The Philippines has supported the call for the international community to assist low- and middle-income countries in containing their financial stability risks, and achieving green, resilient and inclusive growth as the global economy continues to recover from the pandemic while still grappling with other economic shocks.
Department of Finance (DOF) Undersecretary Antonette Tionko told delegates at a recent forum of the United Nations Economic and Social Council (UN-ECOSOC) that, for its part, the Philippines will “adopt a robust agenda focusing on improved healthcare and transport capacity; easing local and international movement restrictions especially in global value chains; digital transformation; and resumption of face-to-face learning” to minimize the economic scarring from the pandemic.
“Rebuilding a stronger global economy amidst present and future external shocks will be arduous. It is imperative to strengthen international cooperation and endeavor to build a healthier and more sustainable world for future generations,” said Undersecretary Tionko at the UN-ECOSOC Financing for Development forum held last April.
In delivering the Philippines’ national statement at the forum, Undersecretary Tionko pointed out that efficient and sound fiscal policies continue to be the government’s primary tools in ensuring that development projects for social and economic amelioration are pursued and accelerated.
She said the Philippines continues to pursue its comprehensive tax reform program (CTRP) that is designed to make its tax system simpler, fairer, and more efficient.
The CTRP provides significant tax relief to individuals, micro, small and medium, enterprises (MSMEs), and corporations; broadens the tax base; promotes financial inclusion; and increases excise taxes on the consumption of “sin” or harmful products, Undersecretary Tionko said.
Undersecretary Tionko said that efforts need to be doubled to rebuild economies and “safeguard a future of prosperity that is sustainable and inclusive.”
“The pandemic highlighted the importance of international cooperation in ensuring that we leave no one behind. The Philippines is grateful for the technical and financial assistance from our development partners in providing budgetary support and vaccine mobilization for our COVID-19 response,” Undersecretary Tionko said.

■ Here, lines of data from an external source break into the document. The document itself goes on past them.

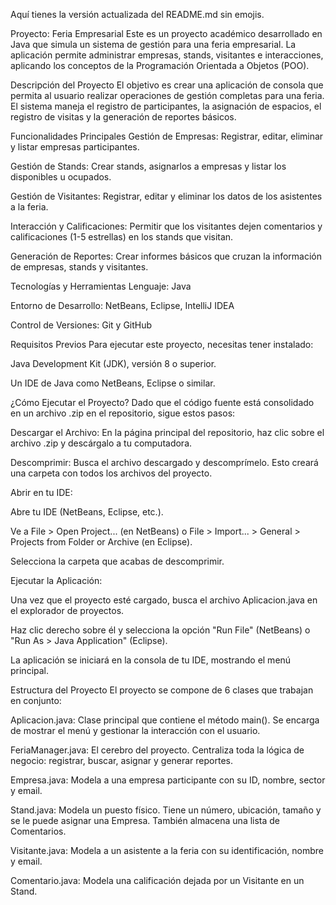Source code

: Aquí tienes la versión actualizada del README.md sin emojis.

Proyecto: Feria Empresarial
Este es un proyecto académico desarrollado en Java que simula un sistema de gestión para una feria empresarial. La aplicación permite administrar empresas, stands, visitantes e interacciones, aplicando los conceptos de la Programación Orientada a Objetos (POO).

Descripción del Proyecto
El objetivo es crear una aplicación de consola que permita al usuario realizar operaciones de gestión completas para una feria. El sistema maneja el registro de participantes, la asignación de espacios, el registro de visitas y la generación de reportes básicos.

Funcionalidades Principales
Gestión de Empresas: Registrar, editar, eliminar y listar empresas participantes.

Gestión de Stands: Crear stands, asignarlos a empresas y listar los disponibles u ocupados.

Gestión de Visitantes: Registrar, editar y eliminar los datos de los asistentes a la feria.

Interacción y Calificaciones: Permitir que los visitantes dejen comentarios y calificaciones (1-5 estrellas) en los stands que visitan.

Generación de Reportes: Crear informes básicos que cruzan la información de empresas, stands y visitantes.

Tecnologías y Herramientas
Lenguaje: Java

Entorno de Desarrollo: NetBeans, Eclipse, IntelliJ IDEA

Control de Versiones: Git y GitHub

Requisitos Previos
Para ejecutar este proyecto, necesitas tener instalado:

Java Development Kit (JDK), versión 8 o superior.

Un IDE de Java como NetBeans, Eclipse o similar.

¿Cómo Ejecutar el Proyecto?
Dado que el código fuente está consolidado en un archivo .zip en el repositorio, sigue estos pasos:

Descargar el Archivo: En la página principal del repositorio, haz clic sobre el archivo .zip y descárgalo a tu computadora.

Descomprimir: Busca el archivo descargado y descomprímelo. Esto creará una carpeta con todos los archivos del proyecto.

Abrir en tu IDE:

Abre tu IDE (NetBeans, Eclipse, etc.).

Ve a File > Open Project... (en NetBeans) o File > Import... > General > Projects from Folder or Archive (en Eclipse).

Selecciona la carpeta que acabas de descomprimir.

Ejecutar la Aplicación:

Una vez que el proyecto esté cargado, busca el archivo Aplicacion.java en el explorador de proyectos.

Haz clic derecho sobre él y selecciona la opción "Run File" (NetBeans) o "Run As > Java Application" (Eclipse).

La aplicación se iniciará en la consola de tu IDE, mostrando el menú principal.

Estructura del Proyecto
El proyecto se compone de 6 clases que trabajan en conjunto:

Aplicacion.java: Clase principal que contiene el método main(). Se encarga de mostrar el menú y gestionar la interacción con el usuario.

FeriaManager.java: El cerebro del proyecto. Centraliza toda la lógica de negocio: registrar, buscar, asignar y generar reportes.

Empresa.java: Modela a una empresa participante con su ID, nombre, sector y email.

Stand.java: Modela un puesto físico. Tiene un número, ubicación, tamaño y se le puede asignar una Empresa. También almacena una lista de Comentarios.

Visitante.java: Modela a un asistente a la feria con su identificación, nombre y email.

Comentario.java: Modela una calificación dejada por un Visitante en un Stand.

“We strongly support the call for the international community to continue providing assistance, especially to low-income and middle-income countries and developing countries, in the areas of improved vaccine access, liquidity to contain financial stability risks, and a green, resilient and inclusive development in line with the SDGs (Sustainable Development Goals) and global climate goals,” she added.
DOF Assistant Secretary Neil Adrian Cabiles amplified Undersecretary Tionko’s statements in other forums hosted by the UN-ECOSOC under the Financing for Development umbrella.
At the forum on Sustainable and Just Transition, Assistant Secretary Cabiles encouraged developed countries to lead in climate adaptation and mitigation, knowledge and technology transfer, technical assistance, and other means to set ambitious targets and boost efforts in achieving the common goal of saving the planet from the destructive effects of climate change.
“As a shared responsibility, we call on countries, multilateral development banks and bilateral partners, and all stakeholders, to forge strong alliances and partnerships to innovate ways to reduce carbon emissions and integrate sustainable practices in all forms,” he added.
He reiterated this call in another UN-ECOSOC Financing for Development Forum on Expanding Concessional Finance, and cited the need for continuing “the strong partnerships and mechanisms developed during the pandemic, where partners can extend grants and concessional financing to support climate-resilient projects and investments that conform to sustainable principles.”’
Assistant Secretary Cabiles also highlighted the need for developing countries to continue finding “creative and innovative measures to ensure fiscal sustainability.”
For the Philippines, he said the government will continue to pursue tax reform and improvements in tax administration; boost the domestic capital markets; and sustain infrastructure development with emphasis on incorporating green and sustainable designs to revitalize the economy, broaden financial inclusion and ensure long-term growth.
“Lastly, we will strengthen fiscal risk mitigation mechanisms to continue protecting economic and development gains,” Assistant Secretary Cabiles said.
“With the continued support of our developing partners and the international community as a whole, the Philippines will continue to ensure judicious financial management and sound fiscal policies that will provide an enabling environment for the attainment of an inclusive and sustainable recovery despite the difficulties we face from black swan events,” he added.